Three multiple-day interference tests were conducted between November 2013 and November 2014, wherein thermal groundwater was pumped from fractured carbonate rock in the fault damage zone at rates of up to 7 cubic feet per second. Pumping periods for these tests lasted approximately 66, 74, and 67 hours, respectively, and the tests occurred with controlled streamflows of approximately 2.0, 3.5, and 24.5 cubic feet per second, respectively, in the Virgin River upstream from the springs reach. Specific conductance, water temperature, and discharge were monitored continuously in the river (upstream and downstream of the springs reach) at selected individual springs, and in the pumping discharge during each of the tests. Water levels were monitored in three observation wells screened in the thermal system. Periodic stream and groundwater samples were analyzed for dissolved-solids concentration and the stable isotopes of oxygen and hydrogen. Additional discrete measurements of field parameters (specific conductance, water temperature, pH, and discharge) were made at up to 26 sites along the springs reach. These data demonstrate the interaction between the saline, thermal groundwater system and the Virgin River, and provide estimates of reductions in dissolved-solids loads to the river.

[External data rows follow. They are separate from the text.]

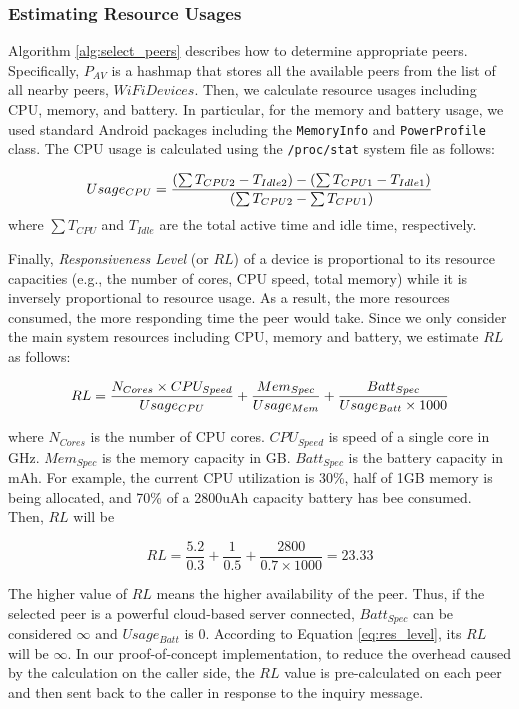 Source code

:\documentclass{sig-alternate}
\begin{document}
\subsubsection{Estimating Resource Usages}
Algorithm \ref{alg:select_peers} describes how to determine appropriate peers. Specifically, $P_{AV}$ is a hashmap that stores all the available peers from the list of all nearby peers, $WiFiDevices$. Then, we calculate resource usages including CPU, memory, and battery. In particular, for the memory and battery usage, we used standard Android packages including the \texttt{MemoryInfo} and \texttt{PowerProfile} class. The CPU usage is calculated using the \texttt{/proc/stat} system file as follows:

\begin{equation} 
\label{eq:cpu_usage} \small
Usage_{CPU} = \frac{(\sum{T_{CPU2}} - T_{Idle2}) - (\sum{T_{CPU1}} - T_{Idle1})}{(\sum{T_{CPU2}} - \sum{T_{CPU1}})}
\end{equation}
\noindent
where $\sum{T_{CPU}}$ and $T_{Idle}$ are the total active time and idle time, respectively.


Finally, \emph{Responsiveness Level} (or $RL$) of a device is proportional to its resource capacities (e.g., the number of cores, CPU speed, total memory) while it is inversely proportional to resource usage. As a result, the more resources consumed, the more responding time the peer would take. Since we only consider the main system resources including CPU, memory and battery, we estimate $RL$ as follows:

\begin{equation}
\label{eq:res_level}
\small
RL = \frac{N_{Cores} \times CPU_{Speed}}{Usage_{CPU}} + \frac{Mem_{Spec}}{Usage_{Mem}} + \frac{Batt_{Spec}}{Usage_{Batt} \times 1000}
\end{equation}

\noindent where $N_{Cores}$ is the number of CPU cores. $CPU_{Speed}$ is speed of a single core in GHz. $Mem_{Spec}$ is the memory capacity in GB. $Batt_{Spec}$ is the battery capacity in mAh. For example, the current CPU utilization is 30\%, half of 1GB memory is being allocated, and 70\% of a 2800uAh capacity battery has bee consumed. Then, $RL$ will be 

\begin{small} $$RL = \frac{5.2}{0.3} + \frac{1}{0.5} + \frac{2800}{0.7 \times 1000} = 23.33$$ \end{small}

The higher value of $RL$ means the higher availability of the peer. Thus, if the selected peer is a powerful cloud-based server connected, $Batt_{Spec}$ can be considered $\infty$ and $Usage_{Batt}$ is 0. According to Equation \ref{eq:res_level}, its $RL$ will be $\infty$. In our proof-of-concept implementation, to reduce the overhead caused by the calculation on the caller side, the $RL$ value is pre-calculated on each peer and then sent back to the caller in response to the inquiry message.
\end{document}
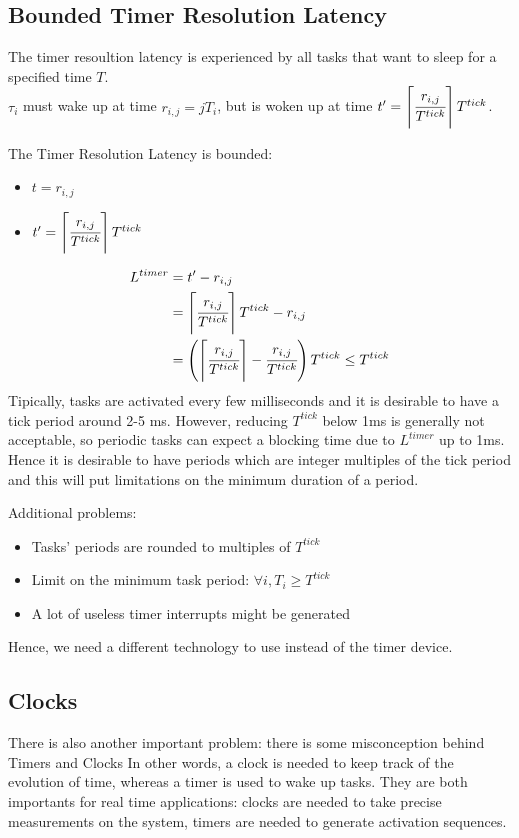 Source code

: \subsection{Bounded Timer Resolution Latency}
The timer resoultion latency is experienced by all tasks that want to sleep for a specified time $T$.\\
$\tau_i$ must wake up at time $r_{i,j} = j T_i$, but is woken up at time $t' = \left\lceil \cfrac{r_{i,j}}{T^{tick}} \right\rceil T^{tick}$.

The Timer Resolution Latency is bounded:
\begin{itemize}
    \item $t = r_{i,j}$
    \item $t' = \left\lceil \cfrac{r_{i,j}}{T^{tick}} \right\rceil T^{tick}$
\end{itemize}
\begin{align*}
    L^{timer} &= t' - r_{i,j}\\
&= \left\lceil \cfrac{r_{i,j}}{T^{tick}} \right\rceil T^{tick}- r_{i,j}\\
&= \left(\left\lceil \cfrac{r_{i,j}}{T^{tick}} \right\rceil - \cfrac{r_{i,j}}{T^{tick}}\right) T^{tick} \le T^{tick}
\end{align*}
Tipically, tasks are activated every few milliseconds and it is desirable to have a tick period around 2-5 ms. However, reducing $T^{tick}$ below 1ms is generally not acceptable, so periodic tasks can expect a blocking time due to $L^{timer}$ up to 1ms. Hence it is desirable to have periods which are integer multiples of the tick period and this will put limitations on the minimum duration of a period.

Additional problems:
\begin{itemize}
    \item Tasks' periods are rounded to multiples of $T^{tick}$
    \item Limit on the minimum task period: $\forall i, T_{i}\ge T^{tick}$
    \item A lot of useless timer interrupts might be generated
\end{itemize}
Hence, we need a different technology to use instead of the timer device.

\subsection{Clocks}
There is also another important problem: there is some misconception behind Timers and Clocks
In other words, a clock is needed to keep track of the evolution of time, whereas a timer is used to wake up tasks. They are both importants for real time applications: clocks are needed to take precise measurements on the system, timers are needed to generate activation sequences.

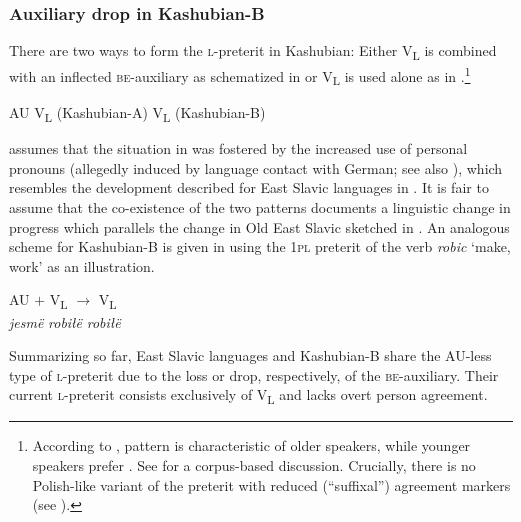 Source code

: \documentclass[output=paper]{langscibook}
\begin{document}

\subsubsection{Auxiliary drop in Kashubian-B}\label{pitsch:sec:Kashubian}\largerpage

There are two ways to form the \textsc{l-}preterit in Kashubian: Either V\textsubscript{L} is combined with an inflected \textsc{be}-auxiliary as schematized in  or V\textsubscript{L} is used alone as in  \citep[see][130--134]{BrezaTreder1981}.\footnote{According to \citet[776]{Stone1993}, pattern  is characteristic of older speakers, while younger speakers prefer . See \citet{Menzel2013} for a corpus-based discussion. Crucially, there is no Polish-like variant of the preterit with reduced (``suffixal'') agreement markers (see ).}

\ea
\ea AU V\textsubscript{L} \hfill (Kashubian-A) \label{pitsch:ex:definition_KashubianA}
\ex V\textsubscript{L} \hfill (Kashubian-B) \label{pitsch:ex:definition_KashubianB} 
\z\z


\noindent \citet[100]{Rittel1970} assumes that the situation in  was fostered by the increased use of personal pronouns (allegedly induced by language contact with German; see also \citealt{Nomachi2014}), which resembles the development described for East Slavic languages in . It is fair to assume that the co-existence of the two patterns documents a linguistic change in progress which parallels the change in Old East Slavic sketched in . An analogous scheme for Kashubian-B is given in  using the \textsc{1pl} preterit of the verb \textit{robic} `make, work' as an illustration.

\ea 
\gll AU $+$ V\textsubscript{L} $\longrightarrow$ V\textsubscript{L} \\
\textit{jesmë} {} \textit{robiłë} {} \textit{robiłë} \\
\label{pitsch:ex:Kashubian_Perfect}
\z

\noindent Summarizing so far, East Slavic languages and Kashubian-B share the AU-less type of \textsc{l-}preterit due to the loss or drop, respectively, of the \textsc{be}-auxiliary. Their current \textsc{l-}preterit consists exclusively of V\textsubscript{L} and lacks overt person agreement.
\end{document}
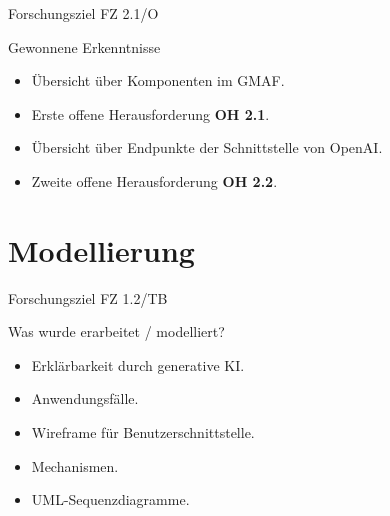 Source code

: \documentclass[t]{beamer}
\begin{document}
\begin{frame}{Forschungsziel FZ 2.1/O}
  \begin{block}{Gewonnene Erkenntnisse}
    \begin{itemize}
      \item<+-> Übersicht über Komponenten im GMAF.
      \item<+-> Erste offene Herausforderung \textbf{OH 2.1}.
      \item<+-> Übersicht über Endpunkte der Schnittstelle von OpenAI.
      \item<+-> Zweite offene Herausforderung \textbf{OH 2.2}.
    \end{itemize}
  \end{block}
\end{frame}

\section{Modellierung}


\begin{frame}{Forschungsziel FZ 1.2/TB}
  \begin{block}{Was wurde erarbeitet / modelliert?}
    \begin{itemize}
      \item<+-> Erklärbarkeit durch generative KI.
      \item<+-> Anwendungsfälle.
      \item<+-> Wireframe für Benutzerschnittstelle.
      \item<+-> Mechanismen.
      \item<+-> UML-Sequenzdiagramme.
    \end{itemize}
  \end{block}
\end{frame}
\end{document}
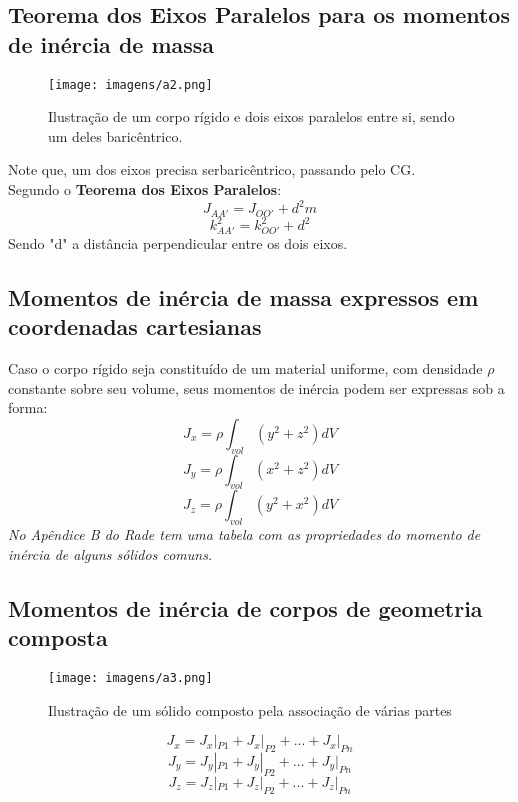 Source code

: \documentclass[a4paper, 12pt]{article}
\begin{document}
	\subsection{Teorema dos Eixos Paralelos para os momentos de inércia de massa}
		\begin{figure}[h]
			\center
			\texttt{[image: imagens/a2.png]} 
			\caption{Ilustração de um corpo rígido e dois eixos paralelos entre si, sendo um deles baricêntrico.}
		\end{figure}	
		Note que, um dos eixos precisa serbaricêntrico, passando pelo CG.\\
		
		Segundo o \textbf{Teorema dos Eixos Paralelos}:
			\begin{equation}
				J_{AA'} = J_{OO'} + d^2m
			\end{equation}
			\begin{equation}
				k^2_{AA'} = k^2_{OO'} + d^2
			\end{equation}
		Sendo "d" a distância perpendicular entre os dois eixos. 

	\subsection{Momentos de inércia de massa expressos em coordenadas cartesianas}
		Caso o corpo rígido seja constituído de um material uniforme, com densidade $\rho$ constante sobre seu volume, seus momentos de inércia podem ser expressas sob a forma:
		\begin{equation}
			J_x = \rho \int_{vol}(y^2 + z^2)dV
		\end{equation}
		\begin{equation}
			J_y = \rho \int_{vol}(x^2 + z^2)dV
		\end{equation}
		\begin{equation}
			J_z = \rho \int_{vol}(y^2 + x^2)dV
		\end{equation}
		\textit{No Apêndice B do Rade tem uma tabela com as propriedades do momento de inércia de alguns sólidos comuns.}
		
	\newpage
	\subsection{Momentos de inércia de corpos de geometria composta}
		\begin{figure}[h]
			\center
			\texttt{[image: imagens/a3.png]} 
			\caption{Ilustração de um sólido composto pela associação de várias partes}
		\end{figure}	
		\begin{equation}
			J_x = J_x|_{P1} + J_x|_{P2} + ... + J_x|_{Pn}
		\end{equation}
		\begin{equation}
			J_y = J_y|_{P1} + J_y|_{P2} + ... + J_y|_{Pn}
		\end{equation}
		\begin{equation}
			J_z = J_z|_{P1} + J_z|_{P2} + ... + J_z|_{Pn}
		\end{equation}
	
\end{document}
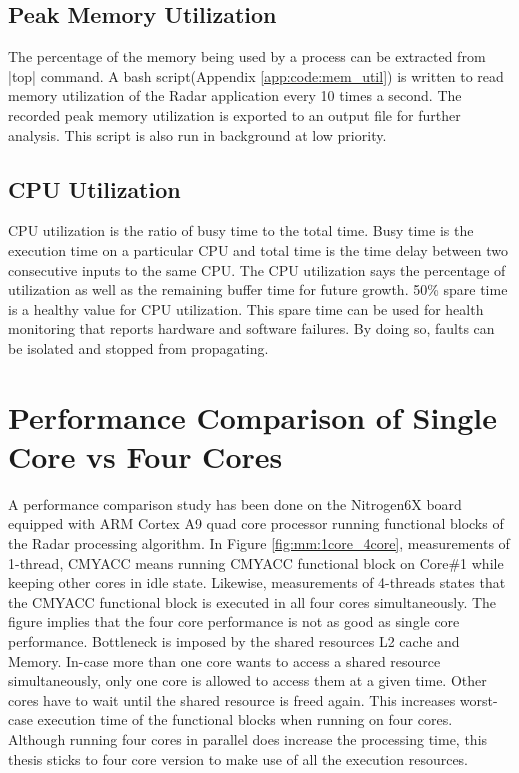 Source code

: \subsection{Peak Memory Utilization}
\label{ss:mm:mem_util}
The percentage of the memory being used by a process can be extracted from \bverb|top| command. A bash script(Appendix \ref{app:code:mem_util}) is written to read memory utilization of the Radar application every 10 times a second. The recorded peak memory utilization is exported to an output file for further analysis. This script is also run in background at low priority.

\subsection{CPU Utilization}
\label{ss:mm:cpu_load}
CPU utilization is the ratio of busy time to the total time. Busy time is the execution time on a particular CPU and total time is the time delay between two consecutive inputs to the same CPU. The CPU utilization says the percentage of utilization as well as the remaining buffer time for future growth. 50\% spare time is a healthy value for CPU utilization. This spare time can be used for health monitoring that reports hardware and software failures. By doing so, faults can be isolated and stopped from propagating.

\section{Performance Comparison of Single Core vs Four Cores}
\label{sec:mm:perf_comp}
A performance comparison study has been done on the Nitrogen6X board equipped with ARM Cortex A9 quad core processor running functional blocks of the Radar processing algorithm. In Figure \ref{fig:mm:1core_4core}, measurements of 1-thread, CMYACC means running CMYACC functional block on Core\#1 while keeping other cores in idle state. Likewise, measurements of 4-threads states that the CMYACC functional block is executed in all four cores simultaneously. The figure implies that the four core performance is not as good as single core performance. Bottleneck is imposed by the shared resources L2 cache and Memory. In-case more than one core wants to access a shared resource simultaneously, only one core is allowed to access them at a given time. Other cores have to wait until the shared resource is freed again. This increases worst-case execution time of the functional blocks when running on four cores. Although running four cores in parallel does increase the processing time, this thesis sticks to four core version to make use of all the execution resources.

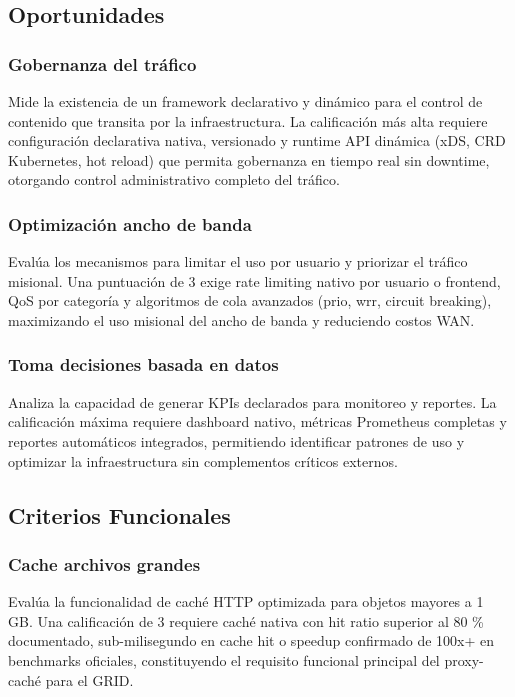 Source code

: \subsection{Oportunidades}

\subsubsection{Gobernanza del tráfico}

Mide la existencia de un framework declarativo y dinámico para el control de contenido que transita por la infraestructura. La calificación más alta requiere configuración declarativa nativa, versionado y runtime API dinámica (xDS, CRD Kubernetes, hot reload) que permita gobernanza en tiempo real sin downtime, otorgando control administrativo completo del tráfico.

\subsubsection{Optimización ancho de banda}

Evalúa los mecanismos para limitar el uso por usuario y priorizar el tráfico misional. Una puntuación de 3 exige rate limiting nativo por usuario o frontend, QoS por categoría y algoritmos de cola avanzados (prio, wrr, circuit breaking), maximizando el uso misional del ancho de banda y reduciendo costos WAN.

\subsubsection{Toma decisiones basada en datos}

Analiza la capacidad de generar KPIs declarados para monitoreo y reportes. La calificación máxima requiere dashboard nativo, métricas Prometheus completas y reportes automáticos integrados, permitiendo identificar patrones de uso y optimizar la infraestructura sin complementos críticos externos.

\subsection{Criterios Funcionales}

\subsubsection{Cache archivos grandes}

Evalúa la funcionalidad de caché HTTP optimizada para objetos mayores a 1 GB. Una calificación de 3 requiere caché nativa con hit ratio superior al 80 \% documentado, sub-milisegundo en cache hit o speedup confirmado de 100x+ en benchmarks oficiales, constituyendo el requisito funcional principal del proxy-caché para el GRID.

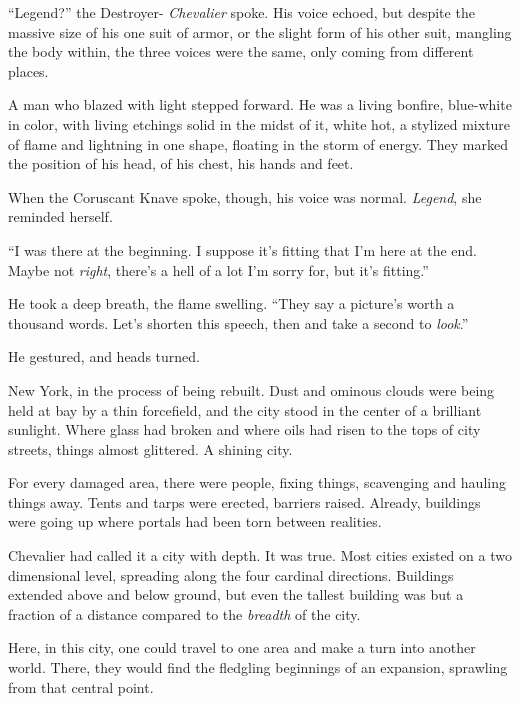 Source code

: ``Legend?'' the Destroyer- \emph{Chevalier} spoke.  His voice echoed, but despite the massive size of his one suit of armor, or the slight form of his other suit, mangling the body within, the three voices were the same, only coming from different places.



A man who blazed with light stepped forward.  He was a living bonfire, blue-white in color, with living etchings solid in the midst of it, white hot, a stylized mixture of flame and lightning in one shape, floating in the storm of energy.  They marked the position of his head, of his chest, his hands and feet.



When the Coruscant Knave spoke, though, his voice was normal.  \emph{Legend}, she reminded herself.



``I was there at the beginning.  I suppose it's fitting that I'm here at the end.  Maybe not \emph{right}, there's a hell of a lot I'm sorry for, but it's fitting.''



He took a deep breath, the flame swelling.  ``They say a picture's worth a thousand words.  Let's shorten this speech, then and take a second to \emph{look}.''



He gestured, and heads turned.



New York, in the process of being rebuilt.  Dust and ominous clouds were being held at bay by a thin forcefield, and the city stood in the center of a brilliant sunlight.  Where glass had broken and where oils had risen to the tops of city streets, things almost glittered.  A shining city.



For every damaged area, there were people, fixing things, scavenging and hauling things away.  Tents and tarps were erected, barriers raised.  Already, buildings were going up where portals had been torn between realities.



Chevalier had called it a city with depth.  It was true.  Most cities existed on a two dimensional level, spreading along the four cardinal directions.  Buildings extended above and below ground, but even the tallest building was but a fraction of a distance compared to the \emph{breadth} of the city.



Here, in this city, one could travel to one area and make a turn into another world.  There, they would find the fledgling beginnings of an expansion, sprawling from that central point.



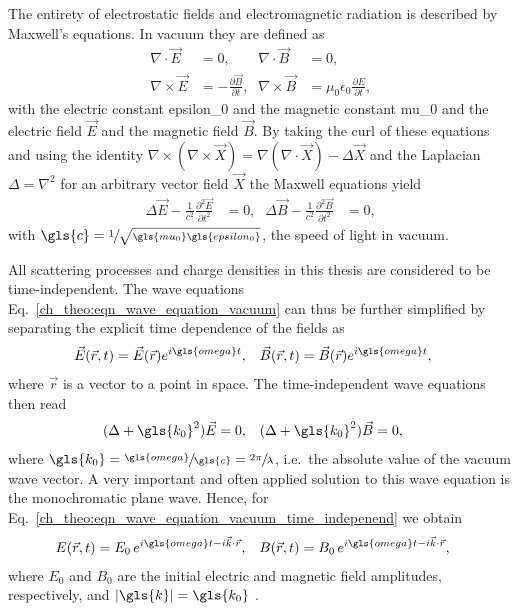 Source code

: The entirety of electrostatic fields and electromagnetic radiation is described by Maxwell's equations. In vacuum they are defined as
\begin{align*}
\nabla \cdotp \vec{E} &=0 \text{,} & \nabla \cdotp \vec{B} &=0 \text{,}\\
\nabla \times \vec{E} & = -\frac{\partial \vec{B}}{\partial t}\text{,} & \nabla \times \vec{B} &= \mu_0 \epsilon_0 \frac{\partial E}{\partial t} \text{,}
\end{align*}
with the electric constant \gls{epsilon_0} and the magnetic constant \gls{mu_0} and the electric field $\vec{E}$ and the magnetic field $\vec{B}$. By taking the curl of these equations and using the identity $\nabla \times (\nabla \times \vec{X}) = \nabla (\nabla \cdot \vec{X}) - \Delta \vec{X}$ and the Laplacian $\Delta = \nabla^2$ for an arbitrary vector field $\vec{X}$ the Maxwell equations yield
\begin{align}
\Delta \vec{E} - \frac{1}{c^2} \frac{\partial^2 \vec{E}}{\partial t^2} &= 0\text{,}& \Delta \vec{B} - \frac{1}{c^2} \frac{\partial^2 \vec{B}}{\partial t^2} &= 0\text{,} \label{ch_theo:eqn_wave_equation_vacuum}
\end{align}
with $\gls{c} = \sfrac{1}{\sqrt{\gls{mu_0}\gls{epsilon_0}}}$, the speed of light in vacuum.

All scattering processes and charge densities in this thesis are considered to be time-independent. The wave equations Eq.~\eqref{ch_theo:eqn_wave_equation_vacuum} can thus be further simplified by separating the explicit time dependence of the fields as
\begin{align}
\vec{E}(\vec{r},t) &= \vec{E}(\vec{r}) e^{i \gls{omega} t}\text{,} & \vec{B}(\vec{r},t) &= \vec{B}(\vec{r}) e^{i \gls{omega} t}\text{,}
\end{align}
where $\vec{r}$ is a vector to a point in space. The time-independent wave equations then read
\begin{align}
(\Delta  + \gls{k_0}^2 ) \vec{E} &= 0\text{,}& (\Delta  + \gls{k_0}^2 ) \vec{B} &= 0\text{,} \label{ch_theo:eqn_wave_equation_vacuum_time_indepenend}
\end{align}
where $\gls{k_0}= \sfrac{\gls{omega}}{\gls{c}} = \sfrac{2 \pi}{\lambda}$, i.e.~the absolute value of the vacuum wave vector. A very important and often applied solution to this wave equation is the monochromatic plane wave. Hence, for Eq.~\eqref{ch_theo:eqn_wave_equation_vacuum_time_indepenend} we obtain
\begin{align}
E(\vec{r},t) &= E_0 \, e^{i \gls{omega} t - i \vec{k} \cdot \vec{r}}\text{,} & B(\vec{r},t) &= B_0 \, e^{i \gls{omega} t - i \vec{k} \cdot \vec{r}}\text{,} \label{ch_theo:eqn_plain_wave}
\end{align}
where $E_0$ and $B_0$ are the initial electric and magnetic field amplitudes, respectively, and $|\gls{k}| = \gls{k_0}$ \cite{born_principles_1965}.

The interference tests show that pumping thermal groundwater from the shallow carbonate aquifer adjacent to the springs is effective at capturing high dissolved-solids loads discharging from Pah Tempe Springs before they enter the Virgin River. Discharge measurements made in the Virgin River downstream of the springs reach show that streamflow is reduced by approximately the amount pumped, indicating that complete capture of thermal discharge is possible. During the February 2014 test, the dissolved-solids load removed by pumping (190 tons per day) was approximately equal to the dissolved-solids load reduction observed in the river below the springs reach, indicating near 100-percent efficient capture of spring-sourced dissolved solids. However, an observed decrease in temperature and specific conductance of the pumping discharge during the high-flow test in November 2014 showed that capture of the cool, fresh river water can occur and is more likely at a higher stage in the Virgin River.